WITH MUTUALLY RECURSIVE (WMR) currently runs until fixpoint. It would be useful to enable the user to limit the number of iterations for, e.g., making it easier for users to debug WMR queries.

I propose implementing only a soft limit for now. By soft, I mean that upon reaching the limit, we would stop iterating and simply consider the current state to be the final result (rather than throwing an error). The default would be no limit. The user can specify a limit using a SQL syntax extension at the level of WMR blocks. Therefore, each WMR block can have its own limit.

Motivation

I can imagine 3 use cases, of which the 2. seems urgent to me:

Stopping divergent queries (#4869): It is very easy to accidentally write a WMR query that runs forever (actually, until OOM in most cases, but that would often take a very long time). We used to have the additional problem that Ctrl+C (or dropping a materialized view or index) didn't cancel a dataflow (#835), which made for quite an unpleasant user experience, as the user had to manually DROP the entire replica. However, proper dataflow cancellation for WMR queries has been recently implemented, and therefore this use case of recursion limits is not so important anymore.
Debugging state between iterations (#5409): WMR queries are not so obvious to write, so users often need to debug their queries during development. In such cases, it can be enlightening to inspect the intermediate states between iterations. If we had an option to limit the number of iterations, the user could just run the query repeatedly with successively larger limits. Multiple people expressed their wish for this feature, e.g., here.
Algorithms requiring a fixed number of iterations: Some algorithms are unintuitive to express as a loop running until a fixpoint (or reaching a fixpoint can't be ensured), and instead need a loop that runs a specific number of times. Note that in the above two use cases, we don't expect to run into the limit in production under normal operation, but in this use case a limit will be part of the logic of production queries.

Explanation

What to do when we reach the limit? -- hard limit and soft limit

Edit: In the meantime, we are referring to these as "erroring limit" and "non-erroring limit" (internally), because "hard limit" suggests something that can't be changed.

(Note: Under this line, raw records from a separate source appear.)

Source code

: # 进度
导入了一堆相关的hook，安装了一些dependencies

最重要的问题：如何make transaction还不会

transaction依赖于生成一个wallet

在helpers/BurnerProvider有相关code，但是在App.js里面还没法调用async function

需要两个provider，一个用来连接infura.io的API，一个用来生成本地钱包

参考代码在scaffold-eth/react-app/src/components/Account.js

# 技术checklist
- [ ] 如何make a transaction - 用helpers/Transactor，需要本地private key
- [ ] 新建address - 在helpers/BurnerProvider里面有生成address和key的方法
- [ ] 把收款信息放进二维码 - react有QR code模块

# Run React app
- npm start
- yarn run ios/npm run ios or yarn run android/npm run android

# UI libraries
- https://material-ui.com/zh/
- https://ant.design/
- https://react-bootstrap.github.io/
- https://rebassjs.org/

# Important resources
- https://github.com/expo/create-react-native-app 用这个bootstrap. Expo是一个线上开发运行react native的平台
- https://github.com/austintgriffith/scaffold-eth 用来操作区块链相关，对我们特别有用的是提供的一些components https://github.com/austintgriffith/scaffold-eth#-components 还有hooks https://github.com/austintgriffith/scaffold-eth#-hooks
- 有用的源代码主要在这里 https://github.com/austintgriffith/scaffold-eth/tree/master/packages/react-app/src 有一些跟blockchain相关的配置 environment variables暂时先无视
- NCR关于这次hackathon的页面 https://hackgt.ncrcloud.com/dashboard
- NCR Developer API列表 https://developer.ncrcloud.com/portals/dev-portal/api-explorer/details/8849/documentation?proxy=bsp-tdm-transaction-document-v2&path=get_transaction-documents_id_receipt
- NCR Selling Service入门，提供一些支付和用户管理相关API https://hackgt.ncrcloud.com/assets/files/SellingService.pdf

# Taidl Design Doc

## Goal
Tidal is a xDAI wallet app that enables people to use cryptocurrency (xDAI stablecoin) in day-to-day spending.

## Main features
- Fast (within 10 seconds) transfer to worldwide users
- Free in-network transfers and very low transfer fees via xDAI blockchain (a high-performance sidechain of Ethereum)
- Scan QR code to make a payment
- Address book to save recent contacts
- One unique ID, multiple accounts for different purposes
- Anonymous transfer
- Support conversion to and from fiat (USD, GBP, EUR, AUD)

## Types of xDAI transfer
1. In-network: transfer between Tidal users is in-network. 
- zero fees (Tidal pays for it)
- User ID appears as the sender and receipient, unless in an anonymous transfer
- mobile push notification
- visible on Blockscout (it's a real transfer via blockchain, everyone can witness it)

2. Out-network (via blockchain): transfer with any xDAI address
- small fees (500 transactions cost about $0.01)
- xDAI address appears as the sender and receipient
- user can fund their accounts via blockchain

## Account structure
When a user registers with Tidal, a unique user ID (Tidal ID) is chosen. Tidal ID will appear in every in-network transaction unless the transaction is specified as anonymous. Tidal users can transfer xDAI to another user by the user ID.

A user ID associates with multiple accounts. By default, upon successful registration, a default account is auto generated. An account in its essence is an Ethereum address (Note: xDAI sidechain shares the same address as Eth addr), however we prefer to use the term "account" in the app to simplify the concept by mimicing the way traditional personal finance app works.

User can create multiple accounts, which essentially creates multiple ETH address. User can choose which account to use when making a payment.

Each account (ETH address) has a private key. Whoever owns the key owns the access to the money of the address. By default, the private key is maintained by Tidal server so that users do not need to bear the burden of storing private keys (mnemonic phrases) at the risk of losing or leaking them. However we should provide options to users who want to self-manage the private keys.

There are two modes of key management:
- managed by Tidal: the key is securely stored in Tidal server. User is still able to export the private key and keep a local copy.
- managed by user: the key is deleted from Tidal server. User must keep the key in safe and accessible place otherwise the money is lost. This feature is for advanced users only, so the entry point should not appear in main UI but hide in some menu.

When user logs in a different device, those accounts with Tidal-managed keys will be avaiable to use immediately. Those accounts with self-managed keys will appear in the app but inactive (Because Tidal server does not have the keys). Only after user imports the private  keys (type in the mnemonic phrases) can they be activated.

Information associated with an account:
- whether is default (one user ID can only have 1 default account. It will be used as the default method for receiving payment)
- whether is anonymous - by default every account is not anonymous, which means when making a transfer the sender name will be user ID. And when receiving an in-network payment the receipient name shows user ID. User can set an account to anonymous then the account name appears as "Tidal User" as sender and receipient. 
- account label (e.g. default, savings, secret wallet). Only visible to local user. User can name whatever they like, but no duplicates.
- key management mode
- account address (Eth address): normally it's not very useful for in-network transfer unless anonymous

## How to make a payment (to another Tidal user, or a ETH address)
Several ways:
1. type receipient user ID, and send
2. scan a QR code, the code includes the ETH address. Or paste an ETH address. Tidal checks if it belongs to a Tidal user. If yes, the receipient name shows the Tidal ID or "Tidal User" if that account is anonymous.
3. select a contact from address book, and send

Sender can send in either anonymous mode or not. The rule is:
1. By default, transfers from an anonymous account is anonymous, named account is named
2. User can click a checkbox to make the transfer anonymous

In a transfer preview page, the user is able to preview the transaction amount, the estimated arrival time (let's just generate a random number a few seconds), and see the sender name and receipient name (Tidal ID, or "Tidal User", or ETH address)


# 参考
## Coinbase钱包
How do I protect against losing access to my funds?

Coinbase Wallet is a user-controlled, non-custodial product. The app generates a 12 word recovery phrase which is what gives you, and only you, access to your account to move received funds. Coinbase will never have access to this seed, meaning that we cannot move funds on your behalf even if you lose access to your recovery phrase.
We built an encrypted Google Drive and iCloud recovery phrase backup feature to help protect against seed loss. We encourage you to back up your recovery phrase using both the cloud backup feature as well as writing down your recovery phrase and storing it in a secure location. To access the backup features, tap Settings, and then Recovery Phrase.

When a computation reaches the limit, we could either gracefully stop and simply output the current state of the WMR variables as the final result of the WMR clause, or we could error out. Interestingly, we have conflicting requirements for the different use cases mentioned above:

For use cases 2. and 3., we obviously need graceful stopping.
For use case 1., I'd argue that erroring out is important. This is because in use case 1., the query hits the limit unexpectedly. This means that if we didn't error out, the user might not notice that the limit was hit, and just keep working with the result under the incorrect assumption that it's a fixpoint.

If we wanted to support all three use cases, then we would need two different kinds of limits to accommodate the conflicting requirements above: a hard limit and a soft limit with different effects upon reaching the limit:

For the hard limit, the query would error out, thus making a noise to the user.
For the soft limit, we just gracefully stop and output the current state as the final result.

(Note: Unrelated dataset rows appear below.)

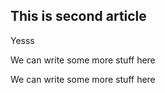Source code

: ## This is second article

Yesss

We can write some more stuff here

We can write some more stuff here
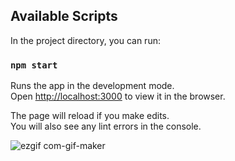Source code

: ## Available Scripts

In the project directory, you can run:

### `npm start`

Runs the app in the development mode.\
Open [http://localhost:3000](http://localhost:3000) to view it in the browser.

The page will reload if you make edits.\
You will also see any lint errors in the console.

![ezgif com-gif-maker](https://user-images.githubusercontent.com/49872682/204117573-80f96ce5-6e3f-42ec-b805-483e99a82606.gif)
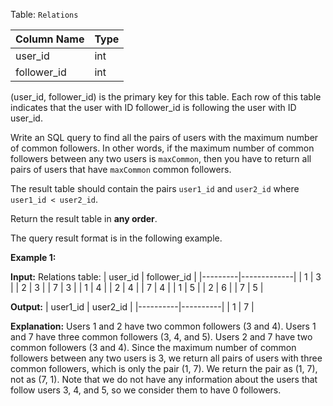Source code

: ﻿
Table:  `Relations`

| Column Name | Type |
|-------------|------|
| user_id     | int  |
| follower_id | int  |

(user_id, follower_id) is the primary key for this table.
Each row of this table indicates that the user with ID follower_id is following the user with ID user_id.

Write an SQL query to find all the pairs of users with the maximum number of common followers. In other words, if the maximum number of common followers between any two users is  `maxCommon`, then you have to return all pairs of users that have  `maxCommon`  common followers.

The result table should contain the pairs  `user1_id`  and  `user2_id`  where  `user1_id < user2_id`.

Return the result table in  **any order**.

The query result format is in the following example.

**Example 1:**

**Input:** 
Relations table:
| user_id | follower_id |
|---------|-------------|
| 1       | 3           |
| 2       | 3           |
| 7       | 3           |
| 1       | 4           |
| 2       | 4           |
| 7       | 4           |
| 1       | 5           |
| 2       | 6           |
| 7       | 5           |

**Output:** 
| user1_id | user2_id |
|----------|----------|
| 1        | 7        |

**Explanation:** 
Users 1 and 2 have two common followers (3 and 4).
Users 1 and 7 have three common followers (3, 4, and 5).
Users 2 and 7 have two common followers (3 and 4).
Since the maximum number of common followers between any two users is 3, we return all pairs of users with three common followers, which is only the pair (1, 7). We return the pair as (1, 7), not as (7, 1).
Note that we do not have any information about the users that follow users 3, 4, and 5, so we consider them to have 0 followers.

Edit: We have implemented both the soft and the hard limit. The hard limit will be the default when the user doesn't specify the kind of limit, because other systems also have hard limits.

Syntax

An example for the proposed syntax:

WITH MUTUALLY RECURSIVE (ITERATION LIMIT 100)
  cnt (i int) AS (
    SELECT 1 AS i
    UNION
    SELECT i+1 FROM cnt)
SELECT * FROM cnt;

Our WMR implementation supports having multiple WMR blocks inside a single query. An example is computing strongly connected components, which can be implemented by nested WMRs. In case of multiple WMR blocks, the above syntax allows for setting different limits for each WMR block.

Having separate limits for separate WMR blocks in one query is especially important for the compositionality of views. Let's say that Alice writes a view that has just a single WMR. Then Bob writes another query that uses Alice's view, and has a WMR itself. The view is inlined, so Bob's query now has two WMRs. But Bob shouldn't need to care about the internals of Alice's view, and might not even know that the view has a WMR, so he thinks his WMR is the only one. And then he sets a limit for the entire query, which will unexpectedly mess up Alice's WMR that is inlined from inside the view.

The syntax follows our SQL Design Principles:

The options block is parenthesized.
There is a space between ITERATION and LIMIT.
We accept an optional = before the number.
We use the generate_extracted_config! macro to process the options.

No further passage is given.